Dec 3rd, 2019, 11:45 AM

5 Things I Learned in Ghana

By Kayla Lopez
Ghanaian Flag at Kwame Nkrumah Memorial Park
Ghanaian Flag at Kwame Nkrumah Memorial Park. Image Credit: Kayla Lopez
Experiencing My First AUP Study Trip

As a junior, and this being my very first study trip, I was obviously excited and eager to see what an AUP study trip is finally like.  Going to Ghana, made it even more special to me as it would be my first ever experience in Africa. I knew going on this trip I would learn a lot about myself and the world around me and I’m excited to be able to share that with you here.  So, without further ado, here are five things I learned in the beautiful country of Ghana. 

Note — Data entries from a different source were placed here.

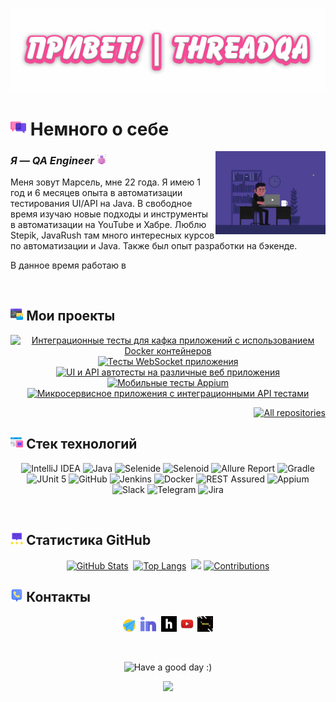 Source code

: <p align="center">
    <img title="Hi!" src="attachments/gif/header.gif">
</p>

# <img width="5%" title="About me" src="attachments/images/chat.png"> Немного о себе

<img align="right" width="35%" src="attachments/gif/animation.gif">

### _Я — QA Engineer_ <img width="3%" src="attachments/images/bug.png">

<p align="left">
Меня зовут Марсель, мне 22 года. Я имею 1 год и 6 месяцев опыта в автоматизации тестирования UI/API на Java. В свободное время изучаю новые подходы и инструменты в автоматизации на YouTube и Хабре. Люблю Stepik, JavaRush там много интересных курсов по автоматизации и Java. Также был опыт разработки на бэкенде.

В данное время работаю в 
</p>

<br/>

## <img width="4%" title="My projects" src="attachments/images/browser.png"> Мои проекты

<p align="center">
    <a href="https://github.com/penolegrus/threadqa-kafka-tests"><img width=45% title="Интеграционные тесты для кафка приложений с использованием Docker контейнеров" src="https://github-readme-stats-git-masterrstaa-rickstaa.vercel.app/api/pin/?username=penolegrus&repo=threadqa-kafka-tests&show_owner=true&theme=buefy"></a>
    <a href="https://github.com/penolegrus/QA_WebSocket"><img width=45% title="Тесты WebSocket приложения" src="https://github-readme-stats-git-masterrstaa-rickstaa.vercel.app/api/pin/?username=penolegrus&repo=QA_WebSocket&show_owner=true&theme=buefy"></a>
    <a href="https://github.com/penolegrus/Youtube-qa-project"><img width=45% title="UI и API автотесты на различные веб приложения" src="https://github-readme-stats-git-masterrstaa-rickstaa.vercel.app/api/pin/?username=penolegrus&repo=Youtube-qa-project&show_owner=true&theme=buefy"></a>
    <a href="https://github.com/penolegrus/MobileAppium"><img width=45% title="Мобильные тесты Appium" src="https://github-readme-stats-git-masterrstaa-rickstaa.vercel.app/api/pin/?username=penolegrus&repo=MobileAppium&show_owner=true&theme=buefy"></a>
    <a href="https://github.com/penolegrus/SpringBackEndDemo"><img width=45% title="Микросервисное приложения с интеграционными API тестами" src="https://github-readme-stats-git-masterrstaa-rickstaa.vercel.app/api/pin/?username=penolegrus&repo=SpringBackEndDemo&show_owner=true&theme=buefy"></a>
</p>

<p align="right">
    <a href="https://github.com/penolegrus?tab=repositories&sort=stargazers"><img width="170" title="All repositories" src="https://custom-icon-badges.herokuapp.com/badge/-Все%20репозитории-ba79ff?style=for-the-badge&logoColor=white&logo=repo"></a>
</p>

## <img width="4%" title="Technology stack" src="attachments/images/tools.png"> Стек технологий

<p align="center">
    <img title="IntelliJ IDEA" src="https://img.shields.io/badge/-IntelliJ%20IDEA-ffc933?style=for-the-badge">
    <img title="Java" src="https://img.shields.io/badge/-Java-7e06ff?logo=java&style=for-the-badge">
    <img title="Selenide" src="https://img.shields.io/badge/-Selenide-ffc933?style=for-the-badge">
    <img title="Selenoid" src="https://img.shields.io/badge/-Selenoid-7e06ff?style=for-the-badge">
    <img title="Allure Report" src="https://img.shields.io/badge/-Allure%20Report-ffc933?style=for-the-badge">
    <img title="Gradle" src="https://img.shields.io/badge/-Gradle-7e06ff?logo=gradle&style=for-the-badge">
    <img title="JUnit 5" src="https://img.shields.io/badge/-JUnit%205-ffc933?logo=junit5&style=for-the-badge">
    <img title="GitHub" src="https://img.shields.io/badge/-GitHub-7e06ff?logo=github&style=for-the-badge">
    <img title="Jenkins" src="https://img.shields.io/badge/-Jenkins-ffc933?logo=jenkins&style=for-the-badge">
    <img title="Docker" src="https://img.shields.io/badge/-Docker-7e06ff?logo=docker&style=for-the-badge"> 
    <img title="REST Assured" src="https://img.shields.io/badge/-REST%20Assured-7e06ff?style=for-the-badge">
    <img title="Appium" src="https://img.shields.io/badge/-Appium-ffc933?style=for-the-badge">
    <img title="Slack" src="https://img.shields.io/badge/-Slack-ffc933?logo=slack&style=for-the-badge">
    <img title="Telegram" src="https://img.shields.io/badge/-Telegram-7e06ff?logo=telegram&style=for-the-badge">
    <img title="Jira" src="https://img.shields.io/badge/-Jira-ffc933?logo=jira&style=for-the-badge">
</p>

<br/>

## <img width="4%" title="GitHub statistics" src="attachments/images/stats.png"> Статистика GitHub

<p align="center">
    <a href="https://github.com/penolegrus?tab=repositories&sort=stargazers"><img width=45% title="GitHub Stats" src="https://github-readme-stats-git-masterrstaa-rickstaa.vercel.app/api?username=penolegrus&show_icons=true&theme=buefy"></a>&nbsp;
    <a href="https://github.com/penolegrus?tab=repositories&sort=stargazers"><img width=42.5% title="Top Langs" src="https://github-readme-stats-git-masterrstaa-rickstaa.vercel.app/api/top-langs/?username=penolegrus&theme=buefy&hide=freemarker"></a>&nbsp;
    <img width="30%" src="https://media.giphy.com/media/l46Cy1rHbQ92uuLXa/giphy.gif">
    <a href="https://github.com/penolegrus?tab=repositories&sort=stargazers"><img width=57% title="Contributions" src="https://github-readme-streak-stats.herokuapp.com/?user=penolegrus&show_icons=true&theme=buefy"></a>
</p>

## <img width="4%" title="Contacts" src="attachments/images/contacts.png"> Контакты

<p align="center">
    <a href="https://t.me/penolegrus"><img width=4% title="Telegram" src="attachments/logo/telegram.png"></a>&nbsp;
    <a href="https://www.linkedin.com/in/oleg-pendrak-1bb081163/"><img width=5% title="LinkedIn" src="attachments/logo/linkedin.png"></a>&nbsp;
    <a href="https://career.habr.com/penolegrus"><img width=5% title="Habr Career" src="attachments/logo/habr.svg"></a>
    <a href="https://www.youtube.com/@threadqa"><img width=5% title="Youtube Channel" src="attachments/logo/youtube.png"></a>
    <a href="https://t.me/threadqa"><img width=5% title="Telegram QA Chat" src="attachments/logo/threadqa.jpg"></a>
</p>

<br/>

<p align="center">
    <img title="Have a good day :)" src="https://readme-typing-svg.herokuapp.com/?color=ba79ff&font=montserrat-medium&size=20&center=true&vCenter=true&lines=QA+One+Love+|+%D0%A5%D0%BE%D1%80%D0%BE%D1%88%D0%B5%D0%B3%D0%BE+%D0%B4%D0%BD%D1%8F+:)">
</p>

<p align="center">
    <img src="https://raw.githubusercontent.com/Trilokia/Trilokia/379277808c61ef204768a61bbc5d25bc7798ccf1/bottom_header.svg">
</p>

1: Concepts learned in class IRL

The companies we visited were Nestle, GTP, and Niche, all of which turned out to be pretty interesting. Being able to see words spoken and concepts put into action learned from my Operations Management class, helped me further understand the subjects that we were learning in class. As our guide showed us around the factory, hearing business terms that I recognized actually excited me because I felt as though I truly understood what was being said. It was during these moments where I realized that sometimes learning in a classroom isn't enough. You have to actually be put in the setting of what you are learning to better and more thoroughly understand the concepts as you are seeing them in action.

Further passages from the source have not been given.